I worried about feeling lonely abroad. I quickly refuted this thought by reminding myself what I have experienced and overcame in the past. Last summer, I lived in a small town in Germany for my research internship. To say the least, it was incredibly transformative, where I was forced to acclimate in a new environment completely alone. I truly learned how to be independent and how to enjoy my own company. To willingly choose to leave the comfort of your environment and people can be tough, but once again, I knew this would be an opportunity for new friendships and more personal growth.

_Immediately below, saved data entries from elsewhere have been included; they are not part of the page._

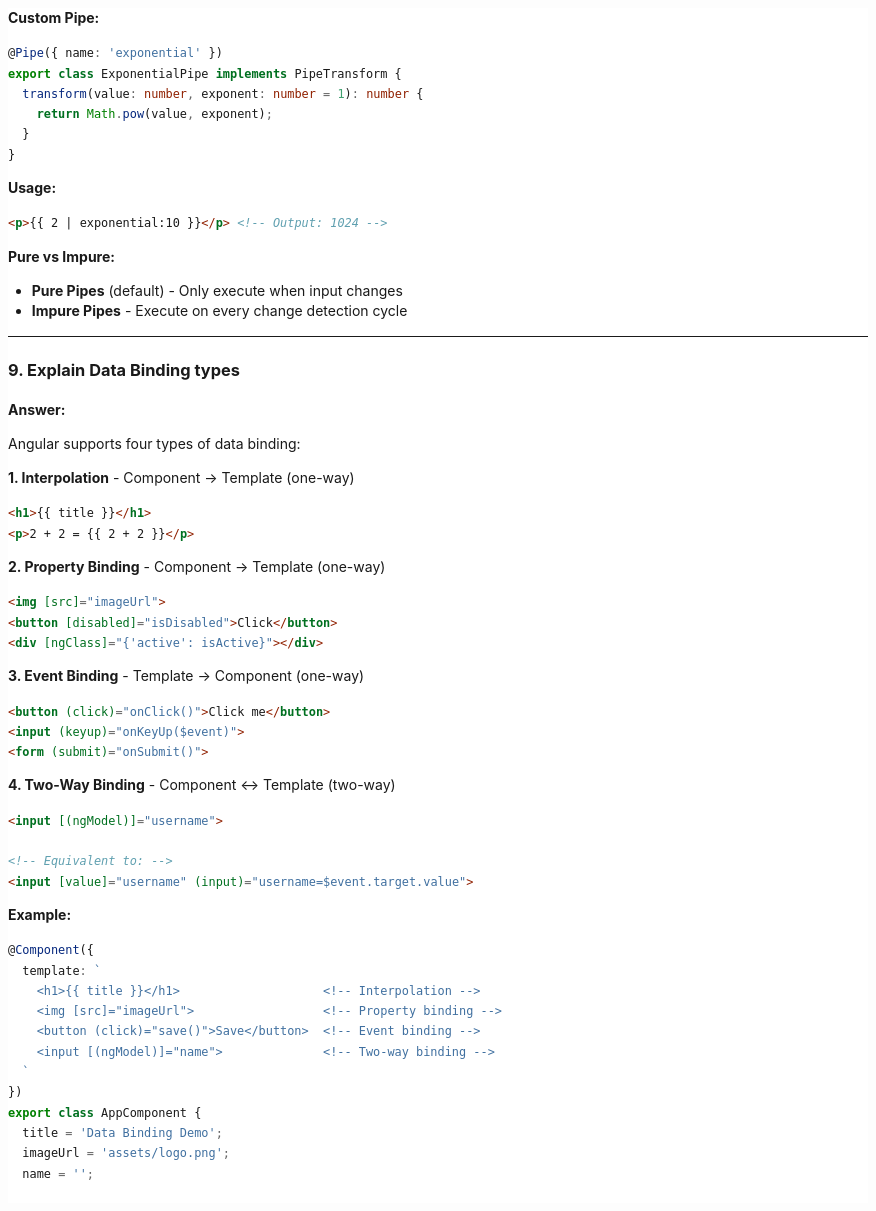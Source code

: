 **Custom Pipe:**
```typescript
@Pipe({ name: 'exponential' })
export class ExponentialPipe implements PipeTransform {
  transform(value: number, exponent: number = 1): number {
    return Math.pow(value, exponent);
  }
}
```

**Usage:**
```html
<p>{{ 2 | exponential:10 }}</p> <!-- Output: 1024 -->
```

**Pure vs Impure:**
- **Pure Pipes** (default) - Only execute when input changes
- **Impure Pipes** - Execute on every change detection cycle

---

### 9. Explain Data Binding types

**Answer:**

Angular supports four types of data binding:

**1. Interpolation** - Component → Template (one-way)
```html
<h1>{{ title }}</h1>
<p>2 + 2 = {{ 2 + 2 }}</p>
```

**2. Property Binding** - Component → Template (one-way)
```html
<img [src]="imageUrl">
<button [disabled]="isDisabled">Click</button>
<div [ngClass]="{'active': isActive}"></div>
```

**3. Event Binding** - Template → Component (one-way)
```html
<button (click)="onClick()">Click me</button>
<input (keyup)="onKeyUp($event)">
<form (submit)="onSubmit()">
```

**4. Two-Way Binding** - Component ↔ Template (two-way)
```html
<input [(ngModel)]="username">

<!-- Equivalent to: -->
<input [value]="username" (input)="username=$event.target.value">
```

**Example:**
```typescript
@Component({
  template: `
    <h1>{{ title }}</h1>                    <!-- Interpolation -->
    <img [src]="imageUrl">                  <!-- Property binding -->
    <button (click)="save()">Save</button>  <!-- Event binding -->
    <input [(ngModel)]="name">              <!-- Two-way binding -->
  `
})
export class AppComponent {
  title = 'Data Binding Demo';
  imageUrl = 'assets/logo.png';
  name = '';
  
```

Then, I considered the idea “will I make friends?” With this, I reminded myself the many times I have allowed my social anxiety to consume me by overthinking situations. Acclimating in any new environment takes time, but with patience, I know I will quickly feel at home with new friends.
Last thought, I wondered, how will I navigate being Asian-American when living in Singapore. The idea of somewhat physically fitting in, yet being culturally so different. This is something that I don’t have an answer to myself yet, but I’m curious to see what I will learn five months from now.
To be completely honest, I think I am more excited than nervous. In the sense that I know any situation I’ll be in, whether it’s comfortable or uncomfortable, will be another learning opportunity. With that, I am welcoming all new experiences and that’s the best mental preparation I can do.